Apart from the defects mentioned above, the computation is wrong on the face of it. A comparison is made with the standard rent of a tenant occupying only a portion of premises No. 220 Lower Circular Road, in order to find out the standard rent of Messrs. Hind Estates Ltd. with regard to the entire premises No. 220/1 Lower Circular Road, (consisting partly of residential and partly of non-residential tenancies) which is clearly wrong. It is therefore mystifying, how the Rent Controller ever came to the figure of RS. 94-2-0. He then added to it 6 1/4 per cent, and came to the round figure of Rs. 100. This figure is based on no principles or rules and is clearly incorrect.

Learned Advocate appearing for the respondents did not attempt to justify the method of calculation by reference to the Act but said this kind of calculation is invariably made by the Rent Controller in computing standard rent. If so, this is an amazing state of affairs. If any principle is well settled, it is this that where the rent on the prescribed date could be ascertained, it was not permissible to take into account the standard rents of similar houses in the neighbourhood. In Chamberlain v. Farr, (1942) 2 ALL E. R. 567, Lord Greene M. R. observed as follows:

'Whether it was economic rent or not, it was in fact the rent at which the dwelling house WHTTES let on the relevant date. Once there is sufficient evidence to enable the Court to ascertain that rent, the Court is precluded from having regard to the standard rents of similar dwelling houses in the neighbourhood.'

39. The learned Subordinate Judge who heard the appeal also seems to have no clearer idea of the procedure to be adopted in computing the standard rent. It appears that the lawyer for the respondent argued that the Rent Controller did not take into consideration RULE 4 of Schedule 'A.' This was a surprising argument inasmuch as the Rent Controller started his computation upon that rule and that is one of the primary reasons why he went wrong. The learned Subordinate Judge rightly observed that the Rent Controller did consider RULE 4 of Schedule 'A' but then went on to hold that RULE 4 did not apply because of Section 5 of the Act. He then deducted the 6 1/4 per cent- from Rs. 100 and somehow arrived at Rs. 94-2-0. Apart from the fact that he could not scale down the amount in favour of the sub-tenant in an appeal by Messrs. Hind Estates Ltd. while the sub-tenants themselves did not appeal or make any cross-objection, the results of his calculation are themselves quite inaccurate.

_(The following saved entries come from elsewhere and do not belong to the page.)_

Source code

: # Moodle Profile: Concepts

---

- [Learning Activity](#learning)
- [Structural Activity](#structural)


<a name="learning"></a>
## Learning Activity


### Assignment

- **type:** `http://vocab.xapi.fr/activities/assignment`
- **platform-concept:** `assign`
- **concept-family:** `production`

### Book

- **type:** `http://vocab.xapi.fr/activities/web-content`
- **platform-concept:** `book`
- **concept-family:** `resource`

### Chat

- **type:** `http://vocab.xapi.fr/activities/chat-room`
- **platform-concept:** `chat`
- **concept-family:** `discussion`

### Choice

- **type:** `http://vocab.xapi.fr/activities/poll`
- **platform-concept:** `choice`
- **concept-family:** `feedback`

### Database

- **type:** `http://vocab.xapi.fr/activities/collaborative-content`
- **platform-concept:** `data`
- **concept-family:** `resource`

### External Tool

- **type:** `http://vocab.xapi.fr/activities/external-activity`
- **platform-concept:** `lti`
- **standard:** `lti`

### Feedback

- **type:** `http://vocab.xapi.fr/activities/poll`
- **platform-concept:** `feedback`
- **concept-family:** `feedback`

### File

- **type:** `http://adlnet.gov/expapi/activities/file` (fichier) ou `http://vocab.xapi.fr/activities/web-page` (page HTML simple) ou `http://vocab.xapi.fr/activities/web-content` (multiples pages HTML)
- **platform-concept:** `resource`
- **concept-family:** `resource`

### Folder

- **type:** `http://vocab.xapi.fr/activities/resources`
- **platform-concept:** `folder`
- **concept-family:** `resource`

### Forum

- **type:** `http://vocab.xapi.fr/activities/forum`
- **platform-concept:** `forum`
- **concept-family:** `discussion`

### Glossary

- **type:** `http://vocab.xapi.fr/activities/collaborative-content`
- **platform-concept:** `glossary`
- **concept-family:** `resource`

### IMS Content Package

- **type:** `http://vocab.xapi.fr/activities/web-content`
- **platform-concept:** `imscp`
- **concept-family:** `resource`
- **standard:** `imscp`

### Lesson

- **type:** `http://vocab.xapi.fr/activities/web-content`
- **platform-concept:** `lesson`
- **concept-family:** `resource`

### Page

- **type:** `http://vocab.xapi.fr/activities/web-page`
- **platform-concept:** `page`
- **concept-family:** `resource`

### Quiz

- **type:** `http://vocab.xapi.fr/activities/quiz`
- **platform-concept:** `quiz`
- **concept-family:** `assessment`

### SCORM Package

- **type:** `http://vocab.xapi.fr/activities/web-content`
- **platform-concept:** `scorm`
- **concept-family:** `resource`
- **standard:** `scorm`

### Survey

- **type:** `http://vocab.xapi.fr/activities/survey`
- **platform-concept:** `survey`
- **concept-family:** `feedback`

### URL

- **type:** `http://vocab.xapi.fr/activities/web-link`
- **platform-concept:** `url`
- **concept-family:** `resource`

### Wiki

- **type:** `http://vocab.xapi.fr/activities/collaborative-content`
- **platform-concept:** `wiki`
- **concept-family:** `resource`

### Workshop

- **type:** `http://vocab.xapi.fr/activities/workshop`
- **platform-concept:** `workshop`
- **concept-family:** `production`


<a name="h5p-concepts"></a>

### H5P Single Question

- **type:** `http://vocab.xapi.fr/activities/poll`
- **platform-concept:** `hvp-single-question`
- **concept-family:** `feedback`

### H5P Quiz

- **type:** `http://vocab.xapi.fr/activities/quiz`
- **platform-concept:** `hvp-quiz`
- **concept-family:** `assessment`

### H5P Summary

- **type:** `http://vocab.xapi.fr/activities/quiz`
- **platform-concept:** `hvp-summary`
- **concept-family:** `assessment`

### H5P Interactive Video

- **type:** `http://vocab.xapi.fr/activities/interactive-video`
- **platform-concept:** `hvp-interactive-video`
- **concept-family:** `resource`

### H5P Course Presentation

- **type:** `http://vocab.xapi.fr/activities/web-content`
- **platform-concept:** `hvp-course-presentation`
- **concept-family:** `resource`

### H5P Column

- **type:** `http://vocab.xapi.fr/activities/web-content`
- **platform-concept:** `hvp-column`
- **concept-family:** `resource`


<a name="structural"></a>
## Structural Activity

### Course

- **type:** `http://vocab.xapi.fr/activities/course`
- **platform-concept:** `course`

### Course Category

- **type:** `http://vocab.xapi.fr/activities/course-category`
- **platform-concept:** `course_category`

The learned Judge also failed to approach the question according to the rules prescribed. As the lease was never produced, far less proved, the learned Judge was not in a position to decide whether Section 5 at all applied or not. Until the lease is proved, there is no reason why Rule 4 should not apply, because the question of Section 5 does not arise at all. It is therefore not necessary in this case to decide the point whether Section 5 applies to the lease in question and if no provision of the Act applies to it, then whether a standard rent of the whole demise can ever be calculated either under Rule 4 of Schedule 'A' or Section 9 (1) (g).

40. In the premises, the conclusions arrived at by the Rent Controller as well as the learned Subordinate Judge are clearly wrong and must be set aside. I agree with the order made by my Lord, including the matter of costs.